If the justifications for wars were more honest, even if that entails completely dropping the facade of morality, it'd have enabled populations within countries to have a better understanding of how the world "really" works, and also to make better decisions on the sorts of foreign policy views to support.
[1] - https://www.theguardian.com/world/2004/sep/16/iraq.iraq
Well, Iran has been funding armies to the tune of millions (billions?) of dollars to attack Israel, as well as funding multiple terror attacks against Jews and against the US for many years.
So, alternative view - the fact that Iran has been allowed to do this, while the entire time stating quite clearly that they intend to destroy another sovereign country, while at the same time develop most of what they need for nukes - the fact that they've been allowed to do all this is actually proof that countries can do whatever they want and get away with it. And stopping their program is actually a way to show that countries can't just get away with it.
Well, sort of. They tried, but when the UN gave an answer that the US and UK didn't like, they went ahead anyway.
> You might argue that this was always a façade only, and the powerful did whatever they wanted, bending the law around it.
I'm not quite cynical enough to wholly agree with that, but given enough motivation and power the façade does crack pretty easily.
Israel is not a singer of the treaty.
>> A bunch of countries got them, then decided that no one else is allowed them.
you're both correct.
Also note the Iranian monarchy signed the NPT in 1970, while the Iranian Revolution was in 1979. When your national origin story is built on the illegitimacy of the previous government, why would you consider yourself to be constrained by the actions of your illegitimate parents?

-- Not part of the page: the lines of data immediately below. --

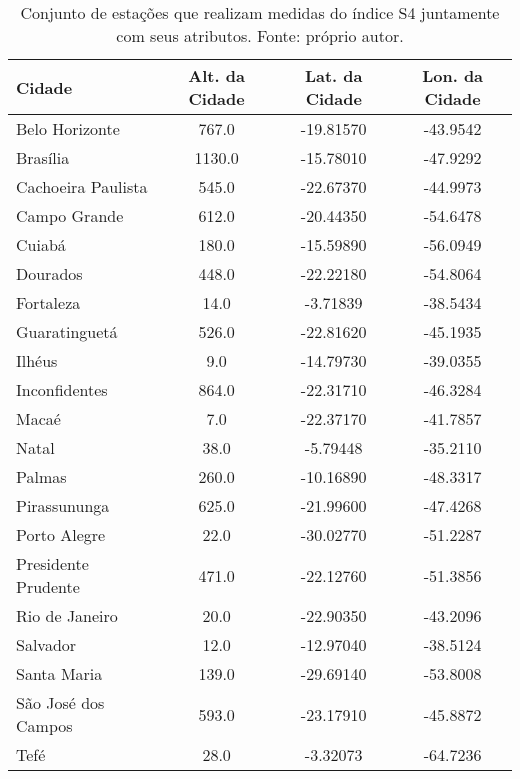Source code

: \begin{table}
\begin{center}
\begin{tabular}{|l|c|c|c|}
\hline
Cidade              &   Alt. da Cidade &  Lat. da Cidade &  Lon. da Cidade \\ \hline
Belo Horizonte      &            767.0 &       -19.81570 &        -43.9542 \\ \hline
Brasília            &           1130.0 &       -15.78010 &        -47.9292 \\ \hline
Cachoeira Paulista  &            545.0 &       -22.67370 &        -44.9973 \\ \hline
Campo Grande        &            612.0 &       -20.44350 &        -54.6478 \\ \hline
Cuiabá              &            180.0 &       -15.59890 &        -56.0949 \\ \hline
Dourados            &            448.0 &       -22.22180 &        -54.8064 \\ \hline
Fortaleza           &             14.0 &        -3.71839 &        -38.5434 \\ \hline
Guaratinguetá       &            526.0 &       -22.81620 &        -45.1935 \\ \hline
Ilhéus              &              9.0 &       -14.79730 &        -39.0355 \\ \hline
Inconfidentes       &            864.0 &       -22.31710 &        -46.3284 \\ \hline
Macaé               &              7.0 &       -22.37170 &        -41.7857 \\ \hline
Natal               &             38.0 &        -5.79448 &        -35.2110 \\ \hline
Palmas              &            260.0 &       -10.16890 &        -48.3317 \\ \hline
Pirassununga        &            625.0 &       -21.99600 &        -47.4268 \\ \hline
Porto Alegre        &             22.0 &       -30.02770 &        -51.2287 \\ \hline
Presidente Prudente &            471.0 &       -22.12760 &        -51.3856 \\ \hline
Rio de Janeiro      &             20.0 &       -22.90350 &        -43.2096 \\ \hline
Salvador            &             12.0 &       -12.97040 &        -38.5124 \\ \hline
Santa Maria         &            139.0 &       -29.69140 &        -53.8008 \\ \hline
São José dos Campos &            593.0 &       -23.17910 &        -45.8872 \\ \hline
Tefé                &             28.0 &        -3.32073 &        -64.7236 \\ \hline
\end{tabular}
\end{center}

\vspace{12pt}

\caption{Conjunto de estações que realizam medidas do índice S4 juntamente com seus atributos. Fonte: próprio autor.}
\label{tab:stations}
\end{table}

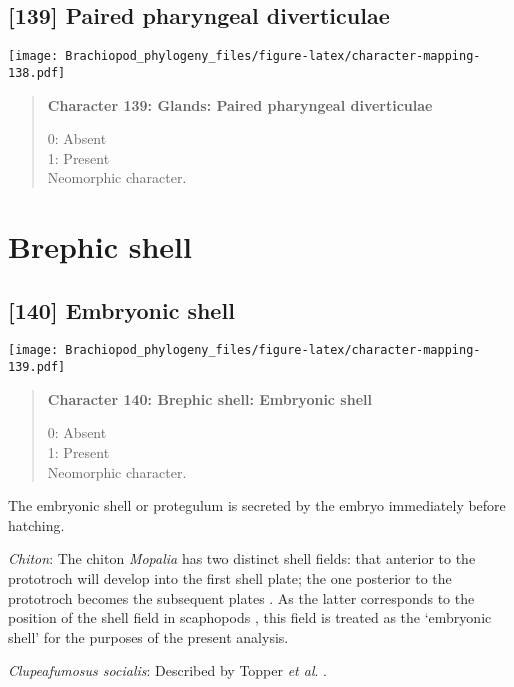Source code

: \documentclass[openany]{book}
\theoremstyle{definition}
\theoremstyle{definition}
\theoremstyle{definition}
\theoremstyle{remark}
\begin{document}
\subsection*{{[}139{]} Paired pharyngeal
diverticulae}\label{paired-pharyngeal-diverticulae}

\texttt{[image: Brachiopod\_phylogeny\_files/figure-latex/character-mapping-138.pdf]}

\begin{quote}
\textbf{Character 139: Glands: Paired pharyngeal diverticulae}

0: Absent\\
1: Present\\
Neomorphic character.
\end{quote}

\section{Brephic shell}\label{brephic-shell}

\subsection*{{[}140{]} Embryonic shell}\label{embryonic-shell}

\texttt{[image: Brachiopod\_phylogeny\_files/figure-latex/character-mapping-139.pdf]}

\begin{quote}
\textbf{Character 140: Brephic shell: Embryonic shell}

0: Absent\\
1: Present\\
Neomorphic character.
\end{quote}

The embryonic shell or protegulum is secreted by the embryo immediately
before hatching.

\hypertarget{Chiton-coding-140}{}
\emph{Chiton}: The chiton \emph{Mopalia} has two distinct shell fields:
that anterior to the prototroch will develop into the first shell plate;
the one posterior to the prototroch becomes the subsequent plates
\citep{Wanninger2002C}. As the latter corresponds to the position of the
shell field in scaphopods \citep{Wanninger2001}, this field is treated
as the `embryonic shell' for the purposes of the present analysis.

\hypertarget{Clupeafumosus_socialis-coding-140}{}
\emph{Clupeafumosus socialis}: Described by Topper \emph{et al}.
\citeyearpar{Topper2013Reappraisalof}.
\end{document}
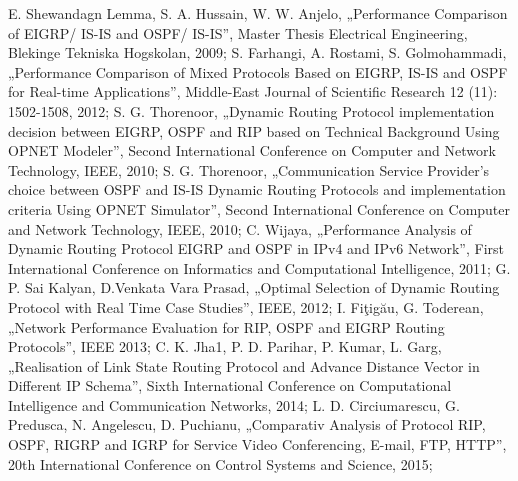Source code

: \documentclass[conference,compsoc]{IEEEtran}
\begin{document}
%
%
%
\begin{thebibliography}{1}

E. Shewandagn Lemma, S. A. Hussain, W. W. Anjelo, „Performance Comparison of EIGRP/ IS-IS and OSPF/ IS-IS”, Master Thesis Electrical Engineering, Blekinge Tekniska Hogskolan, 2009;
S. Farhangi, A. Rostami, S. Golmohammadi, „Performance Comparison of Mixed Protocols Based on EIGRP, IS-IS and OSPF for Real-time Applications”, Middle-East Journal of Scientific Research 12 (11): 1502-1508, 2012;
S. G. Thorenoor, „Dynamic Routing Protocol implementation decision between EIGRP, OSPF and RIP based on Technical Background Using OPNET Modeler”, Second International Conference on Computer and Network Technology, IEEE, 2010;
S. G. Thorenoor, „Communication Service Provider’s choice between OSPF and IS-IS Dynamic Routing Protocols and implementation criteria Using OPNET Simulator”, Second International Conference on Computer and Network Technology, IEEE, 2010;
C. Wijaya, „Performance Analysis of Dynamic Routing Protocol EIGRP and OSPF in IPv4 and IPv6 Network”, First International Conference on Informatics and Computational Intelligence, 2011;
G. P. Sai Kalyan, D.Venkata Vara Prasad, „Optimal Selection of Dynamic Routing Protocol with Real Time Case Studies”, IEEE, 2012;
I. Fiţigău, G. Toderean, „Network Performance Evaluation for RIP, OSPF and EIGRP Routing Protocols”, IEEE 2013;
C. K. Jha1, P. D. Parihar, P. Kumar, L. Garg, „Realisation of Link State Routing Protocol and Advance Distance Vector in Different IP Schema”, Sixth International Conference on Computational Intelligence and Communication Networks, 2014;
L. D. Circiumarescu, G. Predusca, N. Angelescu, D. Puchianu, „Comparativ Analysis of Protocol RIP, OSPF, RIGRP and IGRP for Service Video Conferencing, E-mail, FTP, HTTP”, 20th International Conference on Control Systems and Science, 2015;

\end{thebibliography}
\end{document}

When the west has had such overthrows, we've tended to declare the acts of the previous administration null-and-void https://en.wikipedia.org/wiki/Ordinance_of_9_August_1944
Not saying the current Iranian government is good, just acknowledging that legitimacy is determined by the victors, and the current regime has been victorious over the previous, just as last night's B2's were victorious against the air defenses. Might makes right, morality is increasingly a propaganda story, and history really is written by the victors.
What made me realize that was the people who jumped in defense of Russia, because the people of Ukraine aren't allowed to join EU or NATO, because for some reason the people of a sovereign country have to respect the will of a paranoid neighbour, who wants to keep a "buffer zone" for completely irrational reasons. Who would have invaded? The Belgians?
And I mention the Ukraine because they will surely think:"We should have kept those nukes". And wo can blame them, one of the powers at the Budapest memorandum attacked them while the other two reluctantly sent weapons. So with nukes they would have had better cards.
After this episode the Iran is probably more motivated than ever to get nukes. And who can blame them, they had a good deal with the west, Trump comes along tears it up, can't deal with the consequences of tearing it up, Israel is so comfy the US will dance to its tune they attack and surely the clowns dance. Lesson: don't make deals, these idiots just listen to raw power.
Who loses? Everybody.
If a mafia boss defines anything he gets away with as legal, that's not aligned with what we commonly think of as legal justice and thus a pointless distinction.
So I've made peace with mafia boss power politics keeping the number of countries with nuclear weapons on the low end of the spectrum, and for that matter I'd support a much more aggressive approach to that end than we have seen these last 30 years.